== What you should do ==
Return the data that follows exactly as it appears. Pictures do not belong in the copy.

[Collection entries]
◆ ◆ ◆ ◆ ◆ ◆ ◆

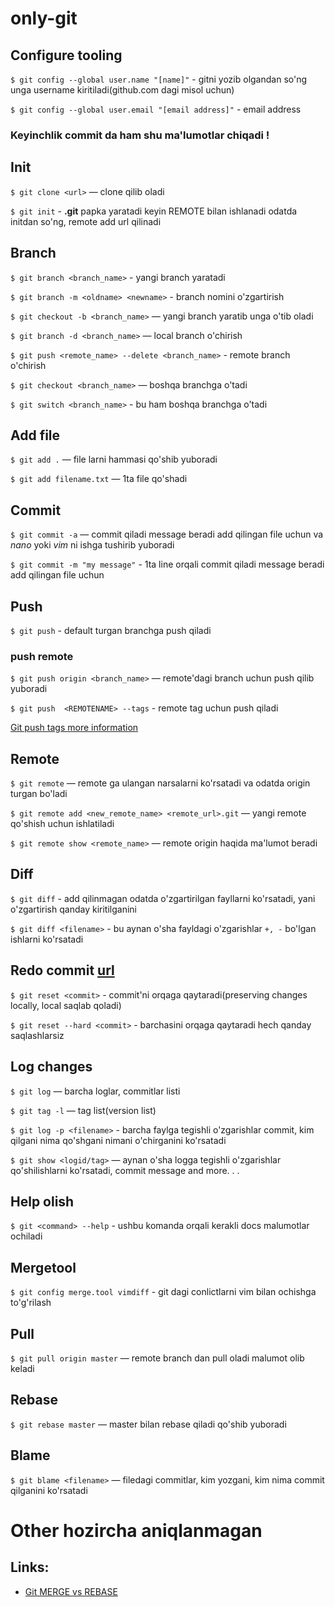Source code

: # only-git

## Configure tooling
`$ git config --global user.name "[name]"` - gitni yozib olgandan so'ng unga username kiritiladi(github.com dagi misol uchun)

`$ git config --global user.email "[email address]"` - email address

### Keyinchlik commit da ham shu ma'lumotlar chiqadi !

## Init
`$ git clone <url>` — clone qilib oladi

`$ git init` - **.git** papka yaratadi keyin REMOTE bilan ishlanadi odatda initdan so'ng, remote add url qilinadi

## Branch
`$ git branch <branch_name>` - yangi branch yaratadi

`$ git branch -m <oldname> <newname>` - branch nomini o'zgartirish

`$ git checkout -b <branch_name>` — yangi branch yaratib unga o'tib oladi

`$ git branch -d <branch_name>` — local branch o'chirish

`$ git push <remote_name> --delete <branch_name>` - remote branch o'chirish

`$ git checkout <branch_name>` — boshqa branchga o'tadi

`$ git switch <branch_name>` - bu ham boshqa branchga o'tadi 

## Add file
`$ git add .` — file larni hammasi qo'shib yuboradi

`$ git add filename.txt` — 1ta file qo'shadi

## Commit
`$ git commit -a` — commit qiladi message beradi add qilingan file uchun va *nano* yoki *vim* ni ishga tushirib yuboradi

`$ git commit -m "my message"` - 1ta line orqali commit qiladi message beradi add qilingan file uchun

## Push
`$ git push` - default turgan branchga push qiladi

### push remote
`$ git push origin <branch_name>` — remote'dagi branch uchun push qilib yuboradi

`$ git push  <REMOTENAME> --tags` - remote tag uchun push qiladi

<a href="https://stackoverflow.com/questions/5195859/how-do-you-push-a-tag-to-a-remote-repository-using-git">Git push tags more information</a>


## Remote
`$ git remote` 
— remote ga ulangan narsalarni ko'rsatadi va odatda origin turgan bo'ladi

`$ git remote add <new_remote_name> <remote_url>.git`
 — yangi remote qo'shish uchun ishlatiladi

`$ git remote show <remote_name>` — remote origin haqida ma'lumot beradi

## Diff
`$ git diff` - add qilinmagan odatda o'zgartirilgan fayllarni ko'rsatadi, yani o'zgartirish qanday kiritilganini

`$ git diff <filename>` - bu aynan o'sha fayldagi o'zgarishlar `+, -` bo'lgan ishlarni ko'rsatadi


## Redo commit <a href="https://stackoverflow.com/questions/2530060/in-plain-english-what-does-git-reset-do">url</a>
`$ git reset <commit>` - commit'ni orqaga qaytaradi(preserving changes locally, local saqlab qoladi)

`$ git reset --hard <commit>` - barchasini orqaga qaytaradi hech qanday saqlashlarsiz

## Log changes
`$ git log` — barcha loglar, commitlar listi

`$ git tag -l` — tag list(version list) 

`$ git log -p <filename>` - barcha faylga tegishli o'zgarishlar commit, kim qilgani nima qo'shgani nimani o'chirganini ko'rsatadi

`$ git show <logid/tag>`
 — aynan o'sha logga tegishli o'zgarishlar qo'shilishlarni ko'rsatadi, commit message and more. . .

## Help olish
`$ git <command> --help` - ushbu komanda orqali kerakli docs malumotlar ochiladi


## Mergetool
`$ git config merge.tool vimdiff` - git dagi conlictlarni vim bilan ochishga to'g'rilash

## Pull
`$ git pull origin master` — remote branch dan pull oladi malumot olib keladi


## Rebase
`$ git rebase master` — master bilan rebase qiladi qo'shib yuboradi

## Blame
`$ git blame <filename>` — filedagi commitlar, kim yozgani, kim nima commit qilganini ko'rsatadi


# Other hozircha aniqlanmagan


## Links:
- <a href="https://www.youtube.com/watch?v=CRlGDDprdOQ&ab_channel=Academind">Git MERGE vs REBASE
</a>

◆ ◆ ◆ ◆ ◆ ◆ ◆

== Task response ==
Source code

: # only-git

## Configure tooling
`$ git config --global user.name "[name]"` - gitni yozib olgandan so'ng unga username kiritiladi(github.com dagi misol uchun)

`$ git config --global user.email "[email address]"` - email address

### Keyinchlik commit da ham shu ma'lumotlar chiqadi !

## Init
`$ git clone <url>` — clone qilib oladi

`$ git init` - **.git** papka yaratadi keyin REMOTE bilan ishlanadi odatda initdan so'ng, remote add url qilinadi

## Branch
`$ git branch <branch_name>` - yangi branch yaratadi

`$ git branch -m <oldname> <newname>` - branch nomini o'zgartirish

`$ git checkout -b <branch_name>` — yangi branch yaratib unga o'tib oladi

`$ git branch -d <branch_name>` — local branch o'chirish

`$ git push <remote_name> --delete <branch_name>` - remote branch o'chirish

`$ git checkout <branch_name>` — boshqa branchga o'tadi

`$ git switch <branch_name>` - bu ham boshqa branchga o'tadi 

## Add file
`$ git add .` — file larni hammasi qo'shib yuboradi

`$ git add filename.txt` — 1ta file qo'shadi

## Commit
`$ git commit -a` — commit qiladi message beradi add qilingan file uchun va *nano* yoki *vim* ni ishga tushirib yuboradi

`$ git commit -m "my message"` - 1ta line orqali commit qiladi message beradi add qilingan file uchun

## Push
`$ git push` - default turgan branchga push qiladi

### push remote
`$ git push origin <branch_name>` — remote'dagi branch uchun push qilib yuboradi

`$ git push  <REMOTENAME> --tags` - remote tag uchun push qiladi

<a href="https://stackoverflow.com/questions/5195859/how-do-you-push-a-tag-to-a-remote-repository-using-git">Git push tags more information</a>


## Remote
`$ git remote` 
— remote ga ulangan narsalarni ko'rsatadi va odatda origin turgan bo'ladi

`$ git remote add <new_remote_name> <remote_url>.git`
 — yangi remote qo'shish uchun ishlatiladi

`$ git remote show <remote_name>` — remote origin haqida ma'lumot beradi

## Diff
`$ git diff` - add qilinmagan odatda o'zgartirilgan fayllarni ko'rsatadi, yani o'zgartirish qanday kiritilganini

`$ git diff <filename>` - bu aynan o'sha fayldagi o'zgarishlar `+, -` bo'lgan ishlarni ko'rsatadi


## Redo commit <a href="https://stackoverflow.com/questions/2530060/in-plain-english-what-does-git-reset-do">url</a>
`$ git reset <commit>` - commit'ni orqaga qaytaradi(preserving changes locally, local saqlab qoladi)

`$ git reset --hard <commit>` - barchasini orqaga qaytaradi hech qanday saqlashlarsiz

## Log changes
`$ git log` — barcha loglar, commitlar listi

`$ git tag -l` — tag list(version list) 

`$ git log -p <filename>` - barcha faylga tegishli o'zgarishlar commit, kim qilgani nima qo'shgani nimani o'chirganini ko'rsatadi

`$ git show <logid/tag>`
 — aynan o'sha logga tegishli o'zgarishlar qo'shilishlarni ko'rsatadi, commit message and more. . .

## Help olish
`$ git <command> --help` - ushbu komanda orqali kerakli docs malumotlar ochiladi


## Mergetool
`$ git config merge.tool vimdiff` - git dagi conlictlarni vim bilan ochishga to'g'rilash

## Pull
`$ git pull origin master` — remote branch dan pull oladi malumot olib keladi


## Rebase
`$ git rebase master` — master bilan rebase qiladi qo'shib yuboradi

## Blame
`$ git blame <filename>` — filedagi commitlar, kim yozgani, kim nima commit qilganini ko'rsatadi


# Other hozircha aniqlanmagan


## Links:
- <a href="https://www.youtube.com/watch?v=CRlGDDprdOQ&ab_channel=Academind">Git MERGE vs REBASE
</a>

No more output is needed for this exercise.